Documentation Status CI pypi version

MCCube provides the tools for performing Markov chain cubature in diffrax.

Key features:

  • Custom terms, paths, and solvers that provide a painless means to perform MCC in diffrax.
  • A small library of recombination kernels, convential cubature formulae, and metrics.

Installation

To install the base pacakge:

pip install mccube

Requires Python 3.12+, Diffrax 0.5.0+, and Equinox 0.11.3+.

By default, a CPU only version of JAX will be installed. To make use of other JAX/XLA compatible accelerators (GPUs/TPUs) please follow these installation instructions. Windows support for JAX is currently experimental; WSL2 is the recommended approach for using JAX on Windows.

Documentation

Available at https://mccube.readthedocs.io/.

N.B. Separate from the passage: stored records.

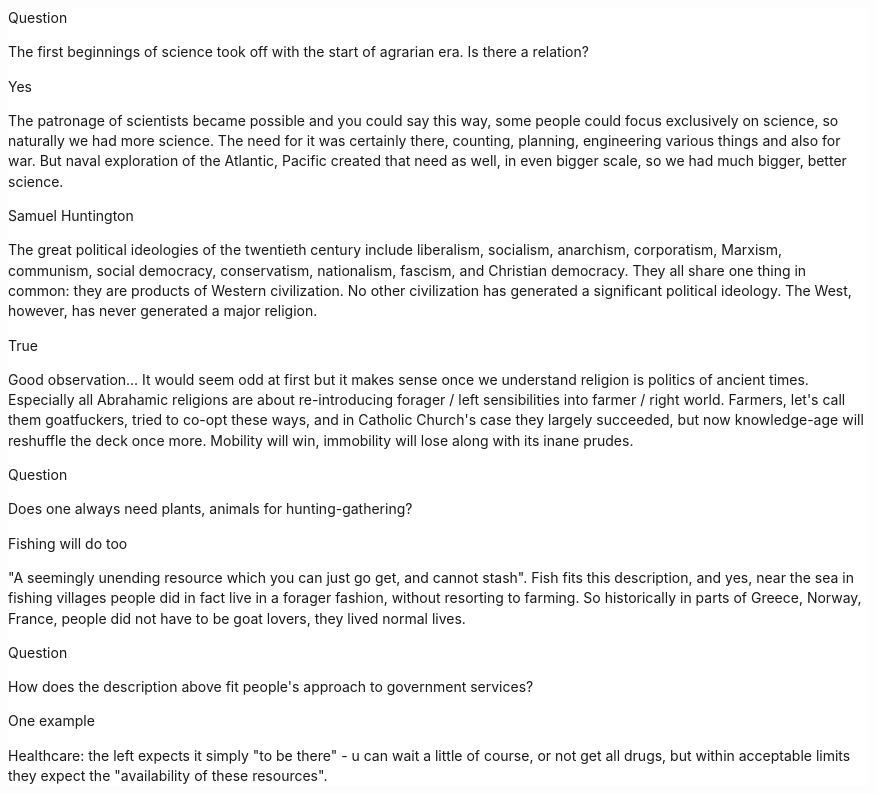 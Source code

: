 
Question

The first beginnings of science took off with the start of agrarian
era. Is there a relation?

Yes

The patronage of scientists became possible and you could say this
way, some people could focus exclusively on science, so naturally we
had more science. The need for it was certainly there, counting,
planning, engineering various things and also for war. But naval
exploration of the Atlantic, Pacific created that need as well, in
even bigger scale, so we had much bigger, better science.

Samuel Huntington

The great political ideologies of the twentieth century include
liberalism, socialism, anarchism, corporatism, Marxism, communism,
social democracy, conservatism, nationalism, fascism, and Christian
democracy. They all share one thing in common: they are products of
Western civilization. No other civilization has generated a
significant political ideology. The West, however, has never generated
a major religion.

True

Good observation... It would seem odd at first but it makes sense once
we understand religion is politics of ancient times. Especially all
Abrahamic religions are about re-introducing forager / left
sensibilities into farmer / right world. Farmers, let's call them
goatfuckers, tried to co-opt these ways, and in Catholic Church's case
they largely succeeded, but now knowledge-age will reshuffle the deck
once more. Mobility will win, immobility will lose along with its
inane prudes.

Question

Does one always need plants, animals for hunting-gathering?

Fishing will do too

"A seemingly unending resource which you can just go get, and cannot
stash". Fish fits this description, and yes, near the sea in fishing
villages people did in fact live in a forager fashion, without
resorting to farming. So historically in parts of Greece, Norway,
France, people did not have to be goat lovers, they lived normal
lives.

Question

How does the description above fit people's approach to government
services?

One example

Healthcare: the left expects it simply "to be there" - u can wait a
little of course, or not get all drugs, but within acceptable limits
they expect the "availability of these resources".
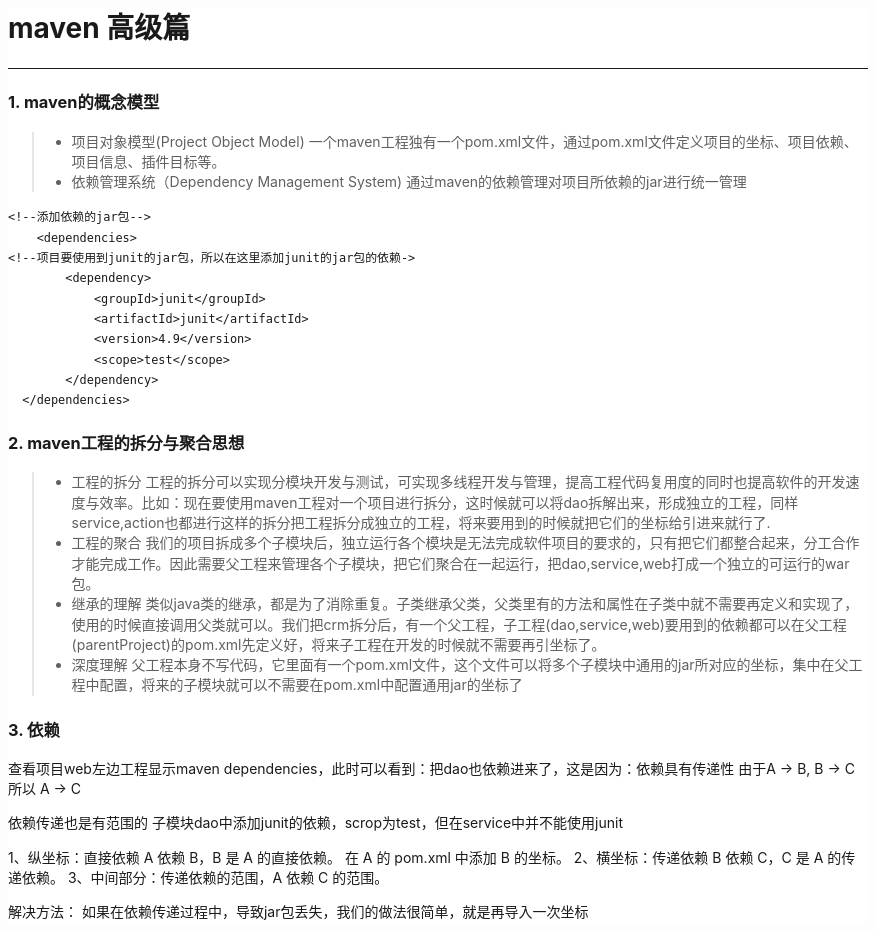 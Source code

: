 ﻿# maven 高级篇

---

### 1. maven的概念模型
>* 项目对象模型(Project Object Model)
一个maven工程独有一个pom.xml文件，通过pom.xml文件定义项目的坐标、项目依赖、项目信息、插件目标等。
>* 依赖管理系统（Dependency Management System)
通过maven的依赖管理对项目所依赖的jar进行统一管理
``` 
<!--添加依赖的jar包-->
    <dependencies>
<!--项目要使用到junit的jar包，所以在这里添加junit的jar包的依赖->
        <dependency>
            <groupId>junit</groupId>
            <artifactId>junit</artifactId>
            <version>4.9</version>
            <scope>test</scope>
        </dependency>
  </dependencies>
```
### 2. maven工程的拆分与聚合思想
>* 工程的拆分
工程的拆分可以实现分模块开发与测试，可实现多线程开发与管理，提高工程代码复用度的同时也提高软件的开发速度与效率。比如：现在要使用maven工程对一个项目进行拆分，这时候就可以将dao拆解出来，形成独立的工程，同样service,action也都进行这样的拆分把工程拆分成独立的工程，将来要用到的时候就把它们的坐标给引进来就行了.
>* 工程的聚合
我们的项目拆成多个子模块后，独立运行各个模块是无法完成软件项目的要求的，只有把它们都整合起来，分工合作才能完成工作。因此需要父工程来管理各个子模块，把它们聚合在一起运行，把dao,service,web打成一个独立的可运行的war包。
>* 继承的理解
类似java类的继承，都是为了消除重复。子类继承父类，父类里有的方法和属性在子类中就不需要再定义和实现了，使用的时候直接调用父类就可以。我们把crm拆分后，有一个父工程，子工程(dao,service,web)要用到的依赖都可以在父工程(parentProject)的pom.xml先定义好，将来子工程在开发的时候就不需要再引坐标了。
>* 深度理解
父工程本身不写代码，它里面有一个pom.xml文件，这个文件可以将多个子模块中通用的jar所对应的坐标，集中在父工程中配置，将来的子模块就可以不需要在pom.xml中配置通用jar的坐标了

### 3. 依赖
查看项目web左边工程显示maven  dependencies，此时可以看到：把dao也依赖进来了，这是因为：依赖具有传递性
由于A -> B,  B -> C
所以 A -> C

依赖传递也是有范围的
子模块dao中添加junit的依赖，scrop为test，但在service中并不能使用junit
 
 1、纵坐标：直接依赖
A 依赖 B，B 是 A 的直接依赖。
在 A 的 pom.xml 中添加 B 的坐标。
2、横坐标：传递依赖
B 依赖 C，C 是 A 的传递依赖。
3、中间部分：传递依赖的范围，A 依赖 C 的范围。

解决方法：
如果在依赖传递过程中，导致jar包丢失，我们的做法很简单，就是再导入一次坐标
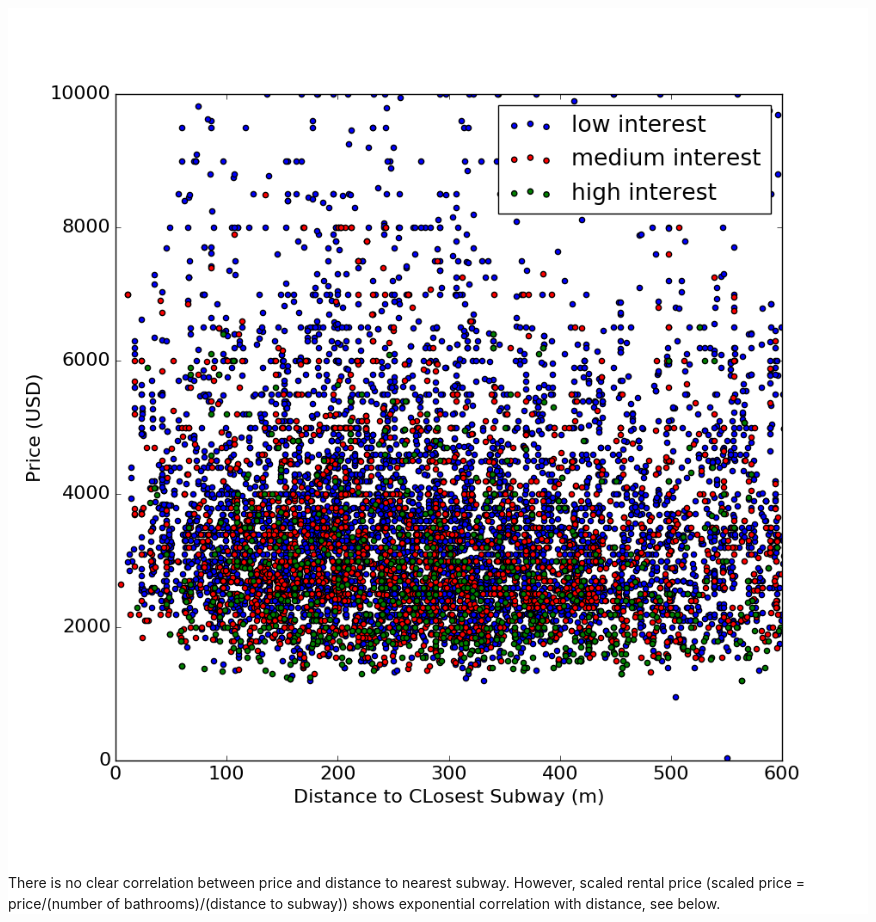 ![Price vs Distance to Closest Subway](pictures/Price%20vs%20Distance%20to%20closest%20Subway.png)
There is no clear correlation between price and distance to nearest subway. However, scaled rental price (scaled price = price/(number of bathrooms)/(distance to subway)) shows exponential correlation with distance, see below.
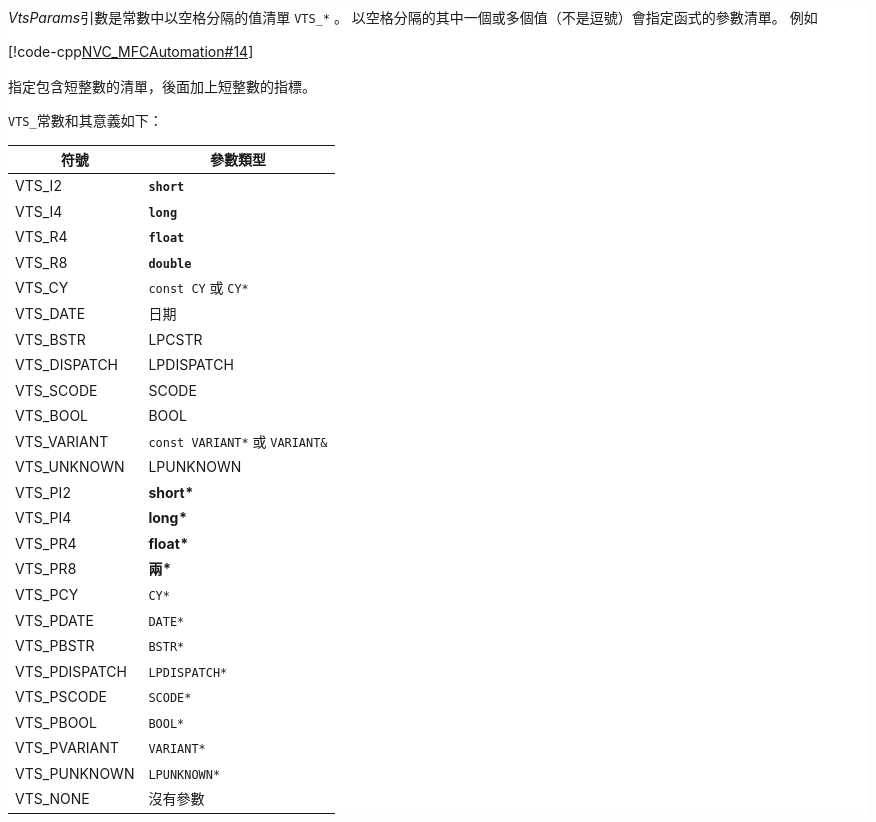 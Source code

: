 *VtsParams*引數是常數中以空格分隔的值清單 `VTS_*` 。 以空格分隔的其中一個或多個值（不是逗號）會指定函式的參數清單。 例如

[!code-cpp[NVC_MFCAutomation#14](../../mfc/codesnippet/cpp/dispatch-maps_2.cpp)]

指定包含短整數的清單，後面加上短整數的指標。

`VTS_`常數和其意義如下：

|符號|參數類型|
|------------|--------------------|
|VTS_I2|**`short`**|
|VTS_I4|**`long`**|
|VTS_R4|**`float`**|
|VTS_R8|**`double`**|
|VTS_CY|`const CY` 或 `CY*`|
|VTS_DATE|日期|
|VTS_BSTR|LPCSTR|
|VTS_DISPATCH|LPDISPATCH|
|VTS_SCODE|SCODE|
|VTS_BOOL|BOOL|
|VTS_VARIANT|`const VARIANT*` 或 `VARIANT&`|
|VTS_UNKNOWN|LPUNKNOWN|
|VTS_PI2|__short\*__|
|VTS_PI4|__long\*__|
|VTS_PR4|__float\*__|
|VTS_PR8|__兩\*__|
|VTS_PCY|`CY*`|
|VTS_PDATE|`DATE*`|
|VTS_PBSTR|`BSTR*`|
|VTS_PDISPATCH|`LPDISPATCH*`|
|VTS_PSCODE|`SCODE*`|
|VTS_PBOOL|`BOOL*`|
|VTS_PVARIANT|`VARIANT*`|
|VTS_PUNKNOWN|`LPUNKNOWN*`|
|VTS_NONE|沒有參數|
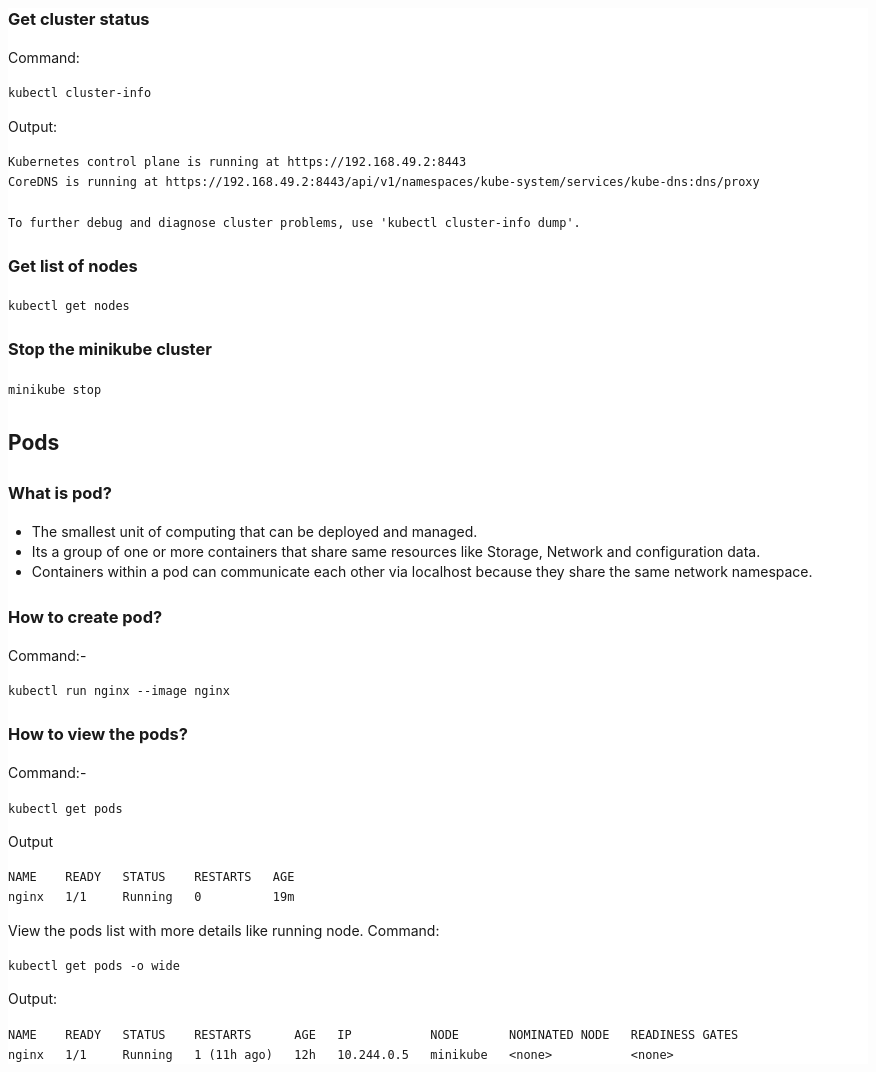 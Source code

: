 ### Get cluster status
Command:
```shell
kubectl cluster-info
```

Output:
```shell
Kubernetes control plane is running at https://192.168.49.2:8443
CoreDNS is running at https://192.168.49.2:8443/api/v1/namespaces/kube-system/services/kube-dns:dns/proxy

To further debug and diagnose cluster problems, use 'kubectl cluster-info dump'.
```

### Get list of nodes
```shell
kubectl get nodes
```

### Stop the minikube cluster
```shell
minikube stop
```


## Pods

### What is pod?
- The smallest unit of computing that can be deployed and managed.
- Its a group of one or more containers that share same resources
  like Storage, Network and configuration data.
- Containers within a pod can communicate each other via localhost
  because they share the same network namespace.

### How to create pod?
Command:-
```shell
kubectl run nginx --image nginx
```

### How to view the pods?
Command:-
```shell
kubectl get pods
```
Output
```shell
NAME    READY   STATUS    RESTARTS   AGE
nginx   1/1     Running   0          19m
```
View the pods list with more details like running node.
Command:
```shell
kubectl get pods -o wide
```
Output:
```shell
NAME    READY   STATUS    RESTARTS      AGE   IP           NODE       NOMINATED NODE   READINESS GATES
nginx   1/1     Running   1 (11h ago)   12h   10.244.0.5   minikube   <none>           <none>
```
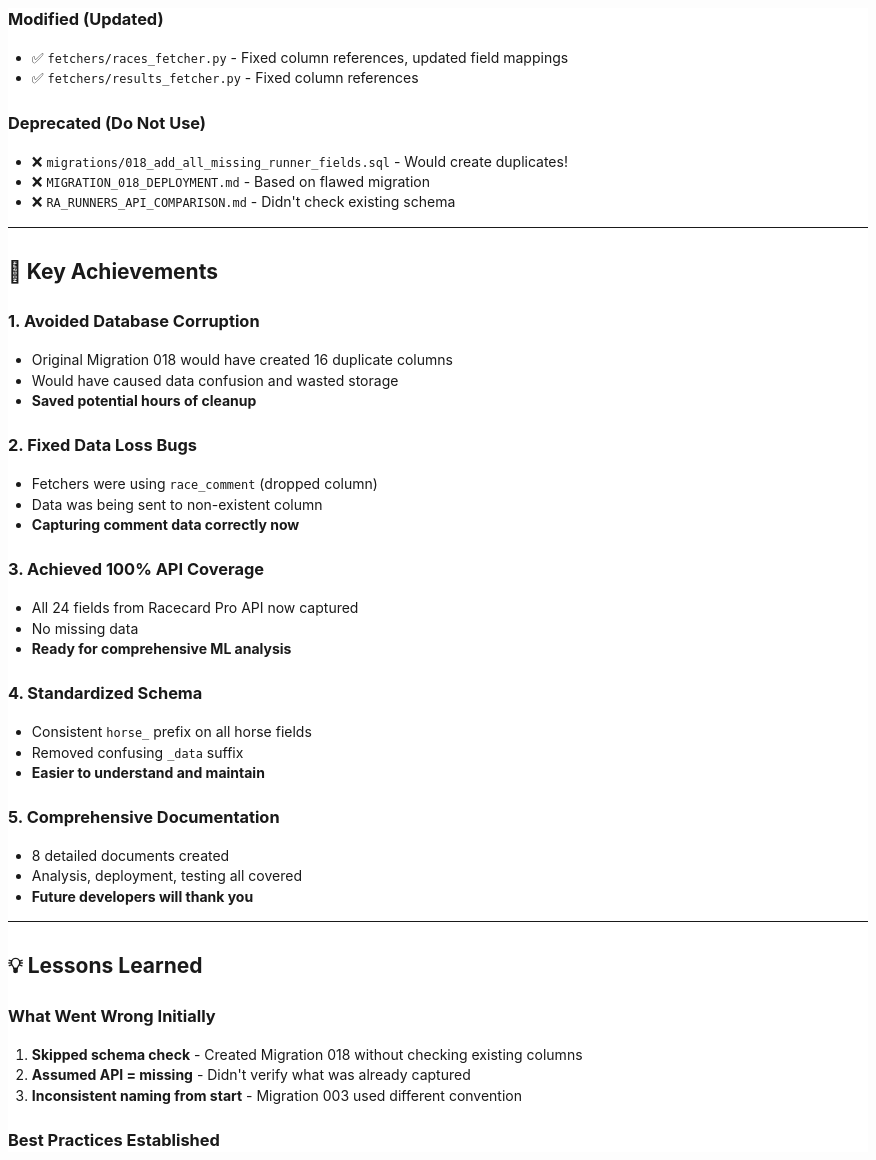 ### Modified (Updated)
- ✅ `fetchers/races_fetcher.py` - Fixed column references, updated field mappings
- ✅ `fetchers/results_fetcher.py` - Fixed column references

### Deprecated (Do Not Use)
- ❌ `migrations/018_add_all_missing_runner_fields.sql` - Would create duplicates!
- ❌ `MIGRATION_018_DEPLOYMENT.md` - Based on flawed migration
- ❌ `RA_RUNNERS_API_COMPARISON.md` - Didn't check existing schema

---

## 🎯 Key Achievements

### 1. Avoided Database Corruption
- Original Migration 018 would have created 16 duplicate columns
- Would have caused data confusion and wasted storage
- **Saved potential hours of cleanup**

### 2. Fixed Data Loss Bugs
- Fetchers were using `race_comment` (dropped column)
- Data was being sent to non-existent column
- **Capturing comment data correctly now**

### 3. Achieved 100% API Coverage
- All 24 fields from Racecard Pro API now captured
- No missing data
- **Ready for comprehensive ML analysis**

### 4. Standardized Schema
- Consistent `horse_` prefix on all horse fields
- Removed confusing `_data` suffix
- **Easier to understand and maintain**

### 5. Comprehensive Documentation
- 8 detailed documents created
- Analysis, deployment, testing all covered
- **Future developers will thank you**

---

## 💡 Lessons Learned

### What Went Wrong Initially

1. **Skipped schema check** - Created Migration 018 without checking existing columns
2. **Assumed API = missing** - Didn't verify what was already captured
3. **Inconsistent naming from start** - Migration 003 used different convention

### Best Practices Established
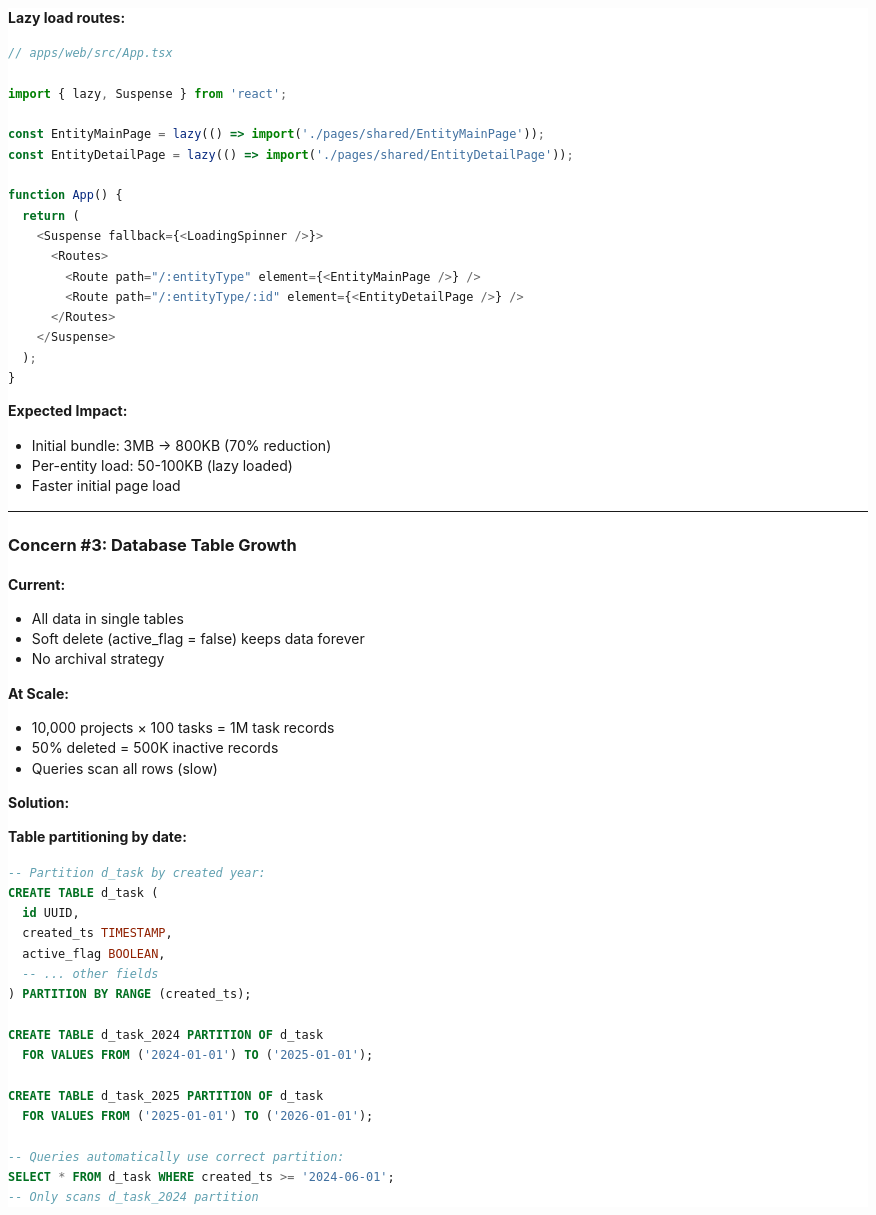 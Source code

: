 **Lazy load routes:**
```typescript
// apps/web/src/App.tsx

import { lazy, Suspense } from 'react';

const EntityMainPage = lazy(() => import('./pages/shared/EntityMainPage'));
const EntityDetailPage = lazy(() => import('./pages/shared/EntityDetailPage'));

function App() {
  return (
    <Suspense fallback={<LoadingSpinner />}>
      <Routes>
        <Route path="/:entityType" element={<EntityMainPage />} />
        <Route path="/:entityType/:id" element={<EntityDetailPage />} />
      </Routes>
    </Suspense>
  );
}
```

**Expected Impact:**
- Initial bundle: 3MB → 800KB (70% reduction)
- Per-entity load: 50-100KB (lazy loaded)
- Faster initial page load

---

### Concern #3: Database Table Growth

**Current:**
- All data in single tables
- Soft delete (active_flag = false) keeps data forever
- No archival strategy

**At Scale:**
- 10,000 projects × 100 tasks = 1M task records
- 50% deleted = 500K inactive records
- Queries scan all rows (slow)

**Solution:**

**Table partitioning by date:**
```sql
-- Partition d_task by created year:
CREATE TABLE d_task (
  id UUID,
  created_ts TIMESTAMP,
  active_flag BOOLEAN,
  -- ... other fields
) PARTITION BY RANGE (created_ts);

CREATE TABLE d_task_2024 PARTITION OF d_task
  FOR VALUES FROM ('2024-01-01') TO ('2025-01-01');

CREATE TABLE d_task_2025 PARTITION OF d_task
  FOR VALUES FROM ('2025-01-01') TO ('2026-01-01');

-- Queries automatically use correct partition:
SELECT * FROM d_task WHERE created_ts >= '2024-06-01';
-- Only scans d_task_2024 partition
```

What is Markov chain cubature?

MCC is an approach to constructing a Cubature on Wiener Space which does not suffer from exponential scaling in time (particle count explosion), thanks to the utilization of (partitioned) recombination in the (approximate) cubature kernel.

Example

import diffrax
import jax
import jax.numpy as jnp
import jax.random as jr
from jax.scipy.stats import multivariate_normal

from mccube import (
    GaussianRegion,
    Hadamard,
    LocalLinearCubaturePath,
    MCCSolver,
    MCCTerm,
    MonteCarloKernel,
    gaussian_wasserstein_metric,
)

key = jr.PRNGKey(42)
n, d = 512, 10
t0 = 0.0
epochs = 512
dt0 = 0.05
t1 = t0 + dt0 * epochs
y0 = jnp.ones((n, d))

target_mean = 2 * jnp.ones(d)
target_cov = 3 * jnp.eye(d)


def logdensity(p):
    return multivariate_normal.logpdf(p, mean=target_mean, cov=target_cov)


ode = diffrax.ODETerm(lambda t, p, args: jax.vmap(jax.grad(logdensity))(p))
cde = diffrax.WeaklyDiagonalControlTerm(
    lambda t, p, args: jnp.sqrt(2.0),
    LocalLinearCubaturePath(Hadamard(GaussianRegion(d))),
)
terms = MCCTerm(ode, cde)
solver = MCCSolver(diffrax.Euler(), MonteCarloKernel(n, key=key))

sol = diffrax.diffeqsolve(terms, solver, t0, t1, dt0, y0)
res_mean = jnp.mean(sol.ys[-1], axis=0)
res_cov = jnp.cov(sol.ys[-1], rowvar=False)
metric = gaussian_wasserstein_metric((target_mean, res_mean), (target_cov, res_cov))

print(f"Result 2-Wasserstein distance: {metric}")

Citation

Please cite this repository if it has been useful in your work:

@software{mccube2023github,
    author={},
    title={{MCC}ube: Markov chain cubature via {JAX}},
    url={},
    version={<insert current release tag>},
    year={2023},
}

See Also

Some other Python/JAX packages that you may find interesting:

  • Markov-Chain-Cubature A PyTorch implementation of Markov Chain Cubature.
  • PySR High-Performance Symbolic Regression in Python and Julia.
  • Equinox A JAX library for parameterised functions.
  • Diffrax A JAX library providing numerical differential equation solvers.
  • Lineax A JAX library for linear solves and linear least squares.
  • OTT-JAX A JAX library for optimal transport.